Electric cooking appliances such as ovens, for example, have traditionally included a heating element that, when supplied with electric energy generated a sufficient amount of heat to cook food. Due to the high power demands of the heating element, isolation devices have typically been employed between sensitive control circuitry and the high-power components associated with the heating element. The isolation devices insulate the control circuit components from the high power being delivered to the heating element.
One such isolation device commonly found on electronic cooking appliances is a relay. A relay is simply an electrical switch that uses an electromagnet to selectively toggle the high-power supply on and off to respectively activate and deactivate the heating element while cooking. Electric current flows through a coil to generate a magnetic field that, in turn, pulls a magnetic switching element such as a metallic armature into contact with one or more terminals of the high-power circuit including the heating element.
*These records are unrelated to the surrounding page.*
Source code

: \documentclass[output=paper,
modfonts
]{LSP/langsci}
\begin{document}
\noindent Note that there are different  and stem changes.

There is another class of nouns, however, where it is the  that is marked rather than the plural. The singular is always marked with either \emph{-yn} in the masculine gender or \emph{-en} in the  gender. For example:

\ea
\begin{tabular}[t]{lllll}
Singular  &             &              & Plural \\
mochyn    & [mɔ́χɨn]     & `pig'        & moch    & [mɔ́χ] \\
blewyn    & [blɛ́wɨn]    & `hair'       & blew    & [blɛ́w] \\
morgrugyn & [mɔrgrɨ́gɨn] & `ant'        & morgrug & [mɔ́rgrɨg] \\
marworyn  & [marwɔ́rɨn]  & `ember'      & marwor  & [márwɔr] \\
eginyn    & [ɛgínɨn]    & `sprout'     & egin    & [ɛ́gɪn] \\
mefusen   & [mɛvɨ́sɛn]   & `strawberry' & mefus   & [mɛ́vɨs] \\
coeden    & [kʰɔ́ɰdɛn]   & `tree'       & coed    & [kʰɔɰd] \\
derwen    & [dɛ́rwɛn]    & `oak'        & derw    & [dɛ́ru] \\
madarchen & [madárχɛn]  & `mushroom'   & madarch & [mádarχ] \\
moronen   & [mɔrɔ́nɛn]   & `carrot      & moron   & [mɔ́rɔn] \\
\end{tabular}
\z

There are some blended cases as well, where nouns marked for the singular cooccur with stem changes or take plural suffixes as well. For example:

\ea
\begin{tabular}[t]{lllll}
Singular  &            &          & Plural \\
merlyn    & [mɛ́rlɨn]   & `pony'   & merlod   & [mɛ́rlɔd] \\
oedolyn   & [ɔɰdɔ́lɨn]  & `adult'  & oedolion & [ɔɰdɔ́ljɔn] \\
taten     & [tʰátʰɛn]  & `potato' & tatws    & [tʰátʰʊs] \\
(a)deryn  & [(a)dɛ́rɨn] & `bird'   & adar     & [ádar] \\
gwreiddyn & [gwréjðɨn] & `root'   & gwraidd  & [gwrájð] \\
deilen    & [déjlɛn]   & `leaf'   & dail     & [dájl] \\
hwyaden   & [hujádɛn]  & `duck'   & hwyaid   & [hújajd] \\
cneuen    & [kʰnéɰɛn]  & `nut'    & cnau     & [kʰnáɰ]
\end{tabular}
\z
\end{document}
This contact between the switching element and the terminal(s) of the high-power circuit closes the high-power circuit (for a normally-open relay), thereby supplying the high-voltage and/or high-current electric energy to the heating element. Inducing a magnetic field in such a manner allows the relay to close the high-power circuit without establishing a conductive pathway to the more-sensitive control circuit that controls the operational state of the relay, thereby isolating the two circuits.
Although the relay provides sufficient isolation to protect the control circuit from the high power of the circuit including the heating element, the relay has its own shortcomings that can limit its application in consumer goods such as cooking appliances. In a cooking appliance, the relay will be cycled on and off thousands of times, if not more, during its lifetime to control the delivery of the high AC voltages required to energize the heating element and maintain a user-selected cooking temperature. If the relay opens the circuit delivering the high AC voltage to the heating element while the voltage waveform is at or near its peak value, then a considerable arc will be generated between the relay contacts when the high-power circuit is opened. Arcing damages the relay contacts and can eventually shorten the relay's useful life if repeatedly subjected to such arcs.
In order to minimize arcing experienced between the relay contacts, efforts have been made to time the opening of the relay to correspond to the zero-crossing of the AC voltage waveform. However, the relay coil is also an inductor that stores electric energy and resists rapid changes in the current flowing through the relay coil with respect to time. The resistance to instantaneous changes in current flowing through the relay coil makes the relay slow to open, which can extend the length of time that an arc extends between the relay's contacts. Some relays have been designed to open rapidly to minimize the time an arc exists between its contacts, but such relays are expensive, making them impractical for use in cooking appliances. Other relays, although cheaper, take many (often more than 10) milliseconds to open. But since each half cycle of a 60 Hz AC voltage waveform lasts about 8.3 milliseconds, each time the high-power circuit is opened, the arc will experience at least one peak voltage across the relay's contacts, and possibly more. An arc between the contacts at the peak voltage of the AC waveform imparts the most damage on the contacts, and significantly shortens the useful life of the relay.
Accordingly, there is a need in the art for a cooking appliance with improved electrical isolation between control and high-power circuits to minimize damage to the electrical isolation device while transitioning between on and off states.